→ ASSIGNMENT: Pick out the lines below that contain the string "installieren" and copy them all.

── EXTRACTED DATA ──

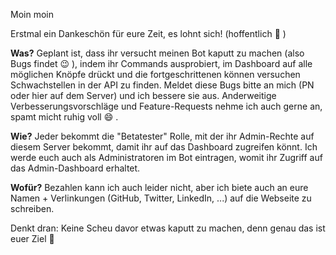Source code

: Moin moin

Erstmal ein Dankeschön für eure Zeit, es lohnt sich! (hoffentlich :grimacing: )

**Was?**
Geplant ist, dass ihr versucht meinen Bot kaputt zu machen (also Bugs findet :wink: ), indem ihr Commands ausprobiert, im Dashboard auf alle möglichen Knöpfe drückt und die fortgeschrittenen können versuchen Schwachstellen in der API zu finden. Meldet diese Bugs bitte an mich (PN oder hier auf dem Server) und ich bessere sie aus. Anderweitige Verbesserungsvorschläge und Feature-Requests nehme ich auch gerne an, spamt micht ruhig voll :smile: .

**Wie?**
Jeder bekommt die "Betatester" Rolle, mit der ihr Admin-Rechte auf diesem Server bekommt, damit ihr auf das Dashboard zugreifen könnt. Ich werde euch auch als Administratoren im Bot eintragen, womit ihr Zugriff auf das Admin-Dashboard erhaltet.

**Wofür?**
Bezahlen kann ich auch leider nicht, aber ich biete auch an eure Namen + Verlinkungen (GitHub, Twitter, LinkedIn, ...) auf die Webseite zu schreiben.

Denkt dran: Keine Scheu davor etwas kaputt zu machen, denn genau das ist euer Ziel  :rocket:
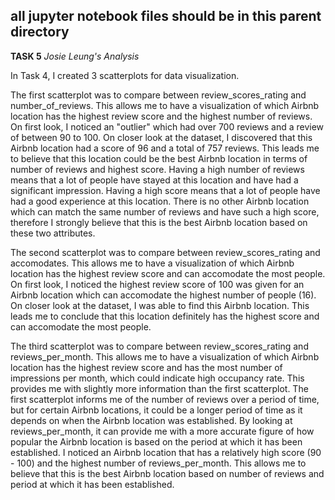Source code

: all jupyter notebook files should be in this parent directory
---
**TASK 5**
*Josie Leung's Analysis*

In Task 4, I created 3 scatterplots for data visualization.

The first scatterplot was to compare between review_scores_rating and number_of_reviews. This allows me to have a visualization of which Airbnb location has the highest review score and the highest number of reviews. On first look, I noticed an "outlier" which had over 700 reviews and a review of between 90 to 100. On closer look at the dataset, I discovered that this Airbnb location had a score of 96 and a total of 757 reviews. This leads me to believe that this location could be the best Airbnb location in terms of number of reviews and highest score. Having a high number of reviews means that a lot of people have stayed at this location and have had a significant impression. Having a high score means that a lot of people have had a good experience at this location. There is no other Airbnb location which can match the same number of reviews and have such a high score, therefore I strongly believe that this is the best Airbnb location based on these two attributes.

The second scatterplot was to compare between review_scores_rating and accomodates. This allows me to have a visualization of which Airbnb location has the highest review score and can accomodate the most people. On first look, I noticed the highest review score of 100 was given for an Airbnb location which can accomodate the highest number of people (16). On closer look at the dataset, I was able to find this Airbnb location. This leads me to conclude that this location definitely has the highest score and can accomodate the most people.

The third scatterplot was to compare between review_scores_rating and reviews_per_month. This allows me to have a visualization of which Airbnb location has the highest review score and has the most number of impressions per month, which could indicate high occupancy rate. This provides me with slightly more information than the first scatterplot. The first scatterplot informs me of the number of reviews over a period of time, but for certain Airbnb locations, it could be a longer period of time as it depends on when the Airbnb location was established. By looking at reviews_per_month, it can provide me with a more accurate figure of how popular the Airbnb location is based on the period at which it has been established. I noticed an Airbnb location that has a relatively high score (90 - 100) and the highest number of reviews_per_month. This allows me to believe that this is the best Airbnb location based on number of reviews and period at which it has been established.
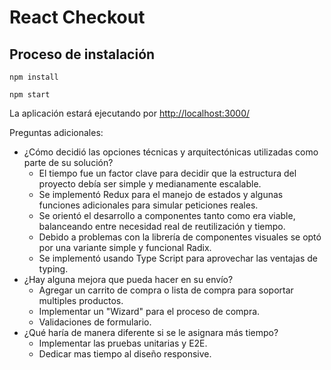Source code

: # React Checkout

## Proceso de instalación
``npm install``

``npm start``

La aplicación estará ejecutando por [http://localhost:3000/](http://localhost:3000/)

Preguntas adicionales:
- ¿Cómo decidió las opciones técnicas y arquitectónicas utilizadas como parte de su solución?
  - El tiempo fue un factor clave para decidir que la estructura del proyecto debía ser simple y medianamente escalable.
  - Se implementó Redux para el manejo de estados y algunas funciones adicionales para simular peticiones reales.
  - Se orientó el desarrollo a componentes tanto como era viable, balanceando entre necesidad real de reutilización y tiempo.
  - Debido a problemas con la librería de componentes visuales se optó por una variante simple y funcional Radix.
  - Se implementó usando Type Script para aprovechar las ventajas de typing.
- ¿Hay alguna mejora que pueda hacer en su envío?
  - Agregar un carrito de compra o lista de compra para soportar multiples productos.
  - Implementar un "Wizard" para el proceso de compra.
  - Validaciones de formulario.
- ¿Qué haría de manera diferente si se le asignara más tiempo?
  - Implementar las pruebas unitarias y E2E.
  - Dedicar mas tiempo al diseño responsive.
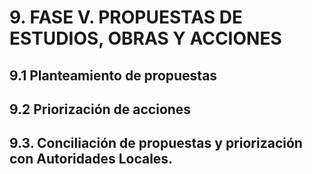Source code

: # 9. FASE V. PROPUESTAS DE ESTUDIOS, OBRAS Y ACCIONES

## 9.1 Planteamiento de propuestas

## 9.2 Priorización de acciones

## 9.3. Conciliación de propuestas y priorización con Autoridades Locales.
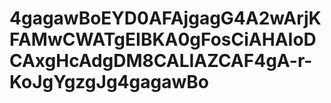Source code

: # 4gagawBoEYD0AFAjgagG4A2wArjKFAMwCWATgEIBKA0gFosCiAHAIoDCAxgHcAdgDM8CALIAZCAF4gA-r-KoJgYgzgJg4gagawBo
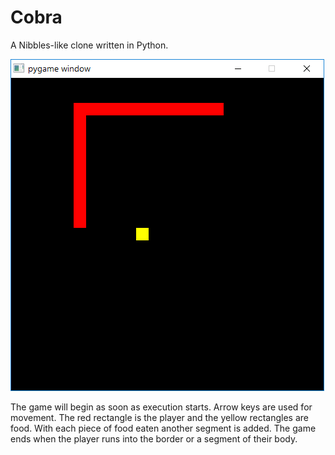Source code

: # Cobra
A Nibbles-like clone written in Python.  

![](https://github.com/bcrew1375/Cobra/blob/assets/Pic1.png?raw=true)

The game will begin as soon as execution starts.  Arrow keys are used for movement.  The red rectangle is the player and the yellow rectangles are food.  With each piece of food eaten another segment is added.  The game ends when the player runs into the border or a segment of their body.
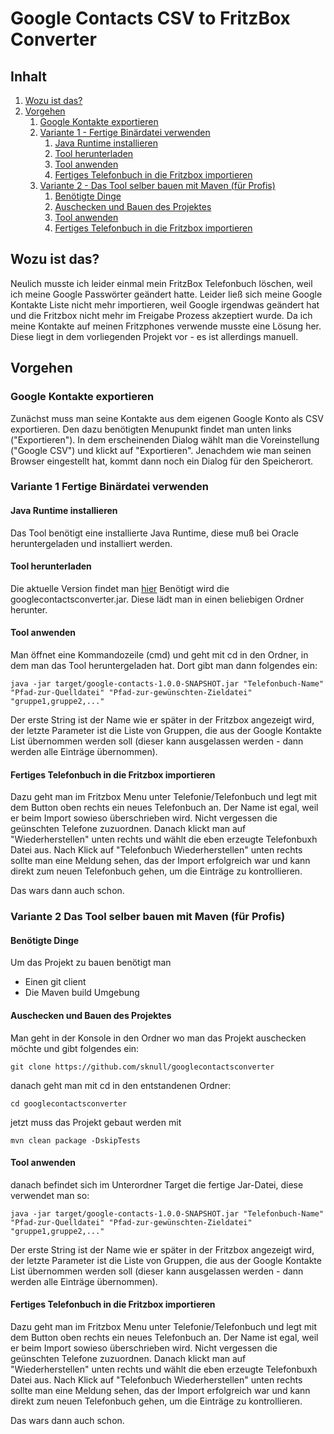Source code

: # Google Contacts CSV to FritzBox Converter

## Inhalt
1. [Wozu ist das?](#1)
1. [Vorgehen](#2)
    1. [Google Kontakte exportieren](#21)
    1. [Variante 1 - Fertige Binärdatei verwenden](#22)
        1. [Java Runtime installieren](#221)
        1. [Tool herunterladen](#222)
        1. [Tool anwenden](#223)
        1. [Fertiges Telefonbuch in die Fritzbox importieren](#224)
    1. [Variante 2 - Das Tool selber bauen mit Maven (für Profis)](#23)
        1. [Benötigte Dinge](#231)
        1. [Auschecken und Bauen des Projektes](#232)
        1. [Tool anwenden](#233)
        1. [Fertiges Telefonbuch in die Fritzbox importieren](#234)

## Wozu ist das?
<a name="1"></a>
Neulich musste ich leider einmal mein FritzBox Telefonbuch löschen, weil ich meine Google Passwörter
geändert hatte. Leider ließ sich meine Google Kontakte Liste nicht mehr importieren,
weil Google irgendwas geändert hat und die Fritzbox nicht mehr im Freigabe Prozess akzeptiert wurde.
Da ich meine Kontakte auf meinen Fritzphones verwende musste eine Lösung her.
Diese liegt in dem vorliegenden Projekt vor - es ist allerdings manuell.

## Vorgehen
<a name="2"></a>
### Google Kontakte exportieren
<a name="21"></a>
Zunächst muss man seine Kontakte aus dem eigenen Google Konto als CSV exportieren. 
Den dazu benötigten Menupunkt findet man unten links ("Exportieren").
In dem erscheinenden Dialog wählt man die Voreinstellung ("Google CSV") und klickt auf "Exportieren".
Jenachdem wie man seinen Browser eingestellt hat, kommt dann noch ein Dialog für den Speicherort.

### Variante 1 Fertige Binärdatei verwenden
<a name="22"></a>
#### Java Runtime installieren
<a name="221"></a>
Das Tool benötigt eine installierte Java Runtime, diese muß bei Oracle heruntergeladen und installiert werden.

#### Tool herunterladen
<a name="222"></a>
Die aktuelle Version findet man [hier](https://github.com/sknull/googlecontactsconverter/releases)
Benötigt wird die googlecontactsconverter.jar. Diese lädt man in einen beliebigen Ordner herunter.

#### Tool anwenden    
<a name="223"></a>
Man öffnet eine Kommandozeile (cmd) und geht mit cd in den Ordner, in dem man das Tool
heruntergeladen hat.
Dort gibt man dann folgendes ein:

    java -jar target/google-contacts-1.0.0-SNAPSHOT.jar "Telefonbuch-Name" "Pfad-zur-Quelldatei" "Pfad-zur-gewünschten-Zieldatei" "gruppe1,gruppe2,..."
   
Der erste String ist der Name wie er später in der Fritzbox angezeigt wird, der letzte Parameter
ist die Liste von Gruppen, die aus der Google Kontakte List übernommen werden soll
(dieser kann ausgelassen werden - dann werden alle Einträge übernommen).

#### Fertiges Telefonbuch in die Fritzbox importieren
<a name="224"></a>
Dazu geht man im Fritzbox Menu unter Telefonie/Telefonbuch 
und legt mit dem Button oben rechts ein neues Telefonbuch an. Der Name ist egal,
weil er beim Import sowieso überschrieben wird. Nicht vergessen die geünschten Telefone zuzuordnen.
Danach klickt man auf "Wiederherstellen" unten rechts und wählt die eben erzeugte Telefonbuxh Datei aus.
Nach Klick auf "Telefonbuch Wiederherstellen" unten rechts sollte man eine Meldung sehen, 
das der Import erfolgreich war und kann direkt zum neuen Telefonbuch gehen, um die Einträge
zu kontrollieren.

Das wars dann auch schon.

### Variante 2 Das Tool selber bauen mit Maven (für Profis)
<a name="23"></a>
#### Benötigte Dinge
<a name="231"></a>
Um das Projekt zu bauen benötigt man
- Einen git client
- Die Maven build Umgebung

#### Auschecken und Bauen des Projektes
<a name="232"></a>
Man geht in der Konsole in den Ordner wo man das Projekt auschecken möchte und gibt folgendes ein:

    git clone https://github.com/sknull/googlecontactsconverter
    
danach geht man mit cd in den entstandenen Ordner:
    
    cd googlecontactsconverter
    
jetzt muss das Projekt gebaut werden mit

    mvn clean package -DskipTests

#### Tool anwenden    
<a name="233"></a>
danach befindet sich im Unterordner Target die fertige Jar-Datei, diese verwendet man so:

    java -jar target/google-contacts-1.0.0-SNAPSHOT.jar "Telefonbuch-Name" "Pfad-zur-Quelldatei" "Pfad-zur-gewünschten-Zieldatei" "gruppe1,gruppe2,..."
    
Der erste String ist der Name wie er später in der Fritzbox angezeigt wird, der letzte Parameter
ist die Liste von Gruppen, die aus der Google Kontakte List übernommen werden soll
(dieser kann ausgelassen werden - dann werden alle Einträge übernommen).

#### Fertiges Telefonbuch in die Fritzbox importieren
<a name="234"></a>
Dazu geht man im Fritzbox Menu unter Telefonie/Telefonbuch 
und legt mit dem Button oben rechts ein neues Telefonbuch an. Der Name ist egal,
weil er beim Import sowieso überschrieben wird. Nicht vergessen die geünschten Telefone zuzuordnen.
Danach klickt man auf "Wiederherstellen" unten rechts und wählt die eben erzeugte Telefonbuxh Datei aus.
Nach Klick auf "Telefonbuch Wiederherstellen" unten rechts sollte man eine Meldung sehen, 
das der Import erfolgreich war und kann direkt zum neuen Telefonbuch gehen, um die Einträge
zu kontrollieren.

Das wars dann auch schon.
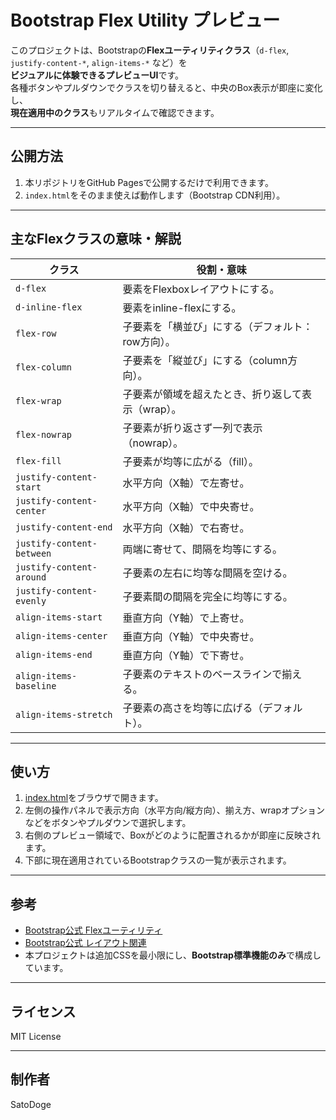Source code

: # Bootstrap Flex Utility プレビュー

このプロジェクトは、Bootstrapの**Flexユーティリティクラス**（`d-flex`, `justify-content-*`, `align-items-*` など）を  
**ビジュアルに体験できるプレビューUI**です。  
各種ボタンやプルダウンでクラスを切り替えると、中央のBox表示が即座に変化し、  
**現在適用中のクラス**もリアルタイムで確認できます。

---

## 公開方法

1. 本リポジトリをGitHub Pagesで公開するだけで利用できます。
2. `index.html`をそのまま使えば動作します（Bootstrap CDN利用）。

---

## 主なFlexクラスの意味・解説

| クラス                           | 役割・意味                                                                                 |
|----------------------------------|-------------------------------------------------------------------------------------------|
| `d-flex`                         | 要素をFlexboxレイアウトにする。                                                            |
| `d-inline-flex`                  | 要素をinline-flexにする。                                                                  |
| `flex-row`                       | 子要素を「横並び」にする（デフォルト：row方向）。                                          |
| `flex-column`                    | 子要素を「縦並び」にする（column方向）。                                                   |
| `flex-wrap`                      | 子要素が領域を超えたとき、折り返して表示（wrap）。                                         |
| `flex-nowrap`                    | 子要素が折り返さず一列で表示（nowrap）。                                                   |
| `flex-fill`                      | 子要素が均等に広がる（fill）。                                                             |
| `justify-content-start`          | 水平方向（X軸）で左寄せ。                                                                  |
| `justify-content-center`         | 水平方向（X軸）で中央寄せ。                                                                |
| `justify-content-end`            | 水平方向（X軸）で右寄せ。                                                                  |
| `justify-content-between`        | 両端に寄せて、間隔を均等にする。                                                           |
| `justify-content-around`         | 子要素の左右に均等な間隔を空ける。                                                         |
| `justify-content-evenly`         | 子要素間の間隔を完全に均等にする。                                                         |
| `align-items-start`              | 垂直方向（Y軸）で上寄せ。                                                                  |
| `align-items-center`             | 垂直方向（Y軸）で中央寄せ。                                                                |
| `align-items-end`                | 垂直方向（Y軸）で下寄せ。                                                                  |
| `align-items-baseline`           | 子要素のテキストのベースラインで揃える。                                                   |
| `align-items-stretch`            | 子要素の高さを均等に広げる（デフォルト）。                                                 |

---

## 使い方

1. [index.html](./index.html)をブラウザで開きます。
2. 左側の操作パネルで表示方向（水平方向/縦方向）、揃え方、wrapオプションなどをボタンやプルダウンで選択します。
3. 右側のプレビュー領域で、Boxがどのように配置されるかが即座に反映されます。
4. 下部に現在適用されているBootstrapクラスの一覧が表示されます。

---

## 参考

- [Bootstrap公式 Flexユーティリティ](https://getbootstrap.com/docs/5.3/utilities/flex/)
- [Bootstrap公式 レイアウト関連](https://getbootstrap.com/docs/5.3/layout/grid/)
- 本プロジェクトは追加CSSを最小限にし、**Bootstrap標準機能のみ**で構成しています。

---

## ライセンス

MIT License

---

## 制作者

SatoDoge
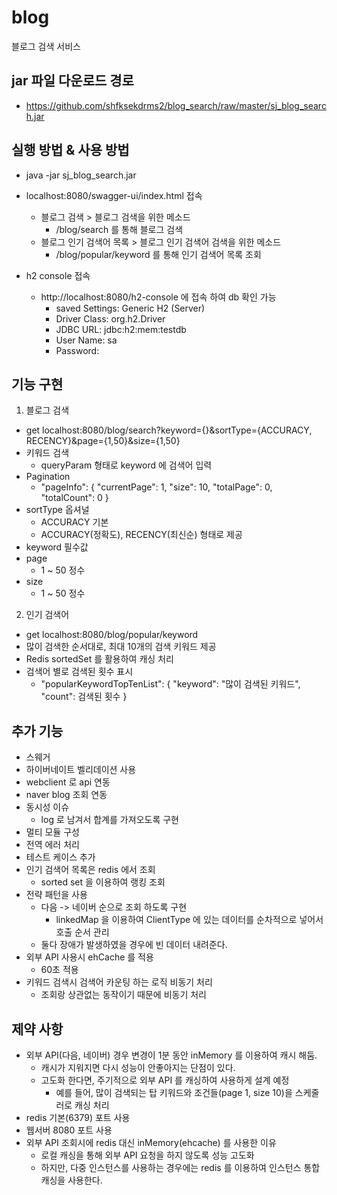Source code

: # blog
블로그 검색 서비스

## jar 파일 다운로드 경로
- https://github.com/shfksekdrms2/blog_search/raw/master/sj_blog_search.jar

## 실행 방법 & 사용 방법
- java -jar sj_blog_search.jar
- localhost:8080/swagger-ui/index.html 접속
    - 블로그 검색 > 블로그 검색을 위한 메소드
        - /blog/search 를 통해 블로그 검색
    - 블로그 인기 검색어 목록 > 블로그 인기 검색어 검색을 위한 메소드
        - /blog/popular/keyword 를 통해 인기 검색어 목록 조회

- h2 console 접속
    - http://localhost:8080/h2-console 에 접속 하여 db 확인 가능
        - saved Settings: Generic H2 (Server)
        - Driver Class: org.h2.Driver
        - JDBC URL: jdbc:h2:mem:testdb
        - User Name: sa
        - Password: 

## 기능 구현
1. 블로그 검색
- get localhost:8080/blog/search?keyword={}&sortType={ACCURACY, RECENCY}&page={1,50}&size={1,50}
- 키워드 검색
    - queryParam 형태로 keyword 에 검색어 입력
- Pagination 
    - "pageInfo": 
        {
          "currentPage": 1,
          "size": 10,
          "totalPage": 0,
          "totalCount": 0
        }
- sortType 옵셔널
  - ACCURACY 기본
  - ACCURACY(정확도), RECENCY(최신순) 형태로 제공
- keyword 필수값
- page
  - 1 ~ 50 정수
- size
  - 1 ~ 50 정수

2. 인기 검색어
- get localhost:8080/blog/popular/keyword
- 많이 검색한 순서대로, 최대 10개의 검색 키워드 제공
- Redis sortedSet 를 활용하여 캐싱 처리
- 검색어 별로 검색된 횟수 표시
    - "popularKeywordTopTenList":
        {
          "keyword": "많이 검색된 키워드",
          "count": 검색된 횟수
        }

## 추가 기능
- 스웨거
- 하이버네이트 벨리데이션 사용
- webclient 로 api 연동
- naver blog 조회 연동
- 동시성 이슈 
  - log 로 남겨서 합계를 가져오도록 구현
- 멀티 모듈 구성
- 전역 에러 처리
- 테스트 케이스 추가
- 인기 검색어 목록은 redis 에서 조회
  - sorted set 을 이용하여 랭킹 조회
- 전략 패턴을 사용
  - 다음 -> 네이버 순으로 조회 하도록 구현 
    - linkedMap 을 이용하여 ClientType 에 있는 데이터를 순차적으로 넣어서 호출 순서 관리
  - 둘다 장애가 발생하였을 경우에 빈 데이터 내려준다.
- 외부 API 사용시 ehCache 를 적용
  - 60초 적용
- 키워드 검색시 검색어 카운팅 하는 로직 비동기 처리
  - 조회랑 상관없는 동작이기 때문에 비동기 처리

## 제약 사항
- 외부 API(다음, 네이버) 경우 변경이 1분 동안 inMemory 를 이용하여 캐시 해둠.
  - 캐시가 지워지면 다시 성능이 안좋아지는 단점이 있다.
  - 고도화 한다면, 주기적으로 외부 API 를 캐싱하여 사용하게 설계 예정
    - 예를 들어, 많이 검색되는 탑 키워드와 조건들(page 1, size 10)을 스케줄러로 캐싱 처리
- redis 기본(6379) 포트 사용
- 웹서버 8080 포트 사용
- 외부 API 조회시에 redis 대신 inMemory(ehcache) 를 사용한 이유
  - 로컬 캐싱을 통해 외부 API 요청을 하지 않도록 성능 고도화
  - 하지만, 다중 인스턴스를 사용하는 경우에는 redis 를 이용하여 인스턴스 통합 캐싱을 사용한다.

───

→ COMPLETED TASK:
        1. [Java Runtime installieren](#221)
#### Java Runtime installieren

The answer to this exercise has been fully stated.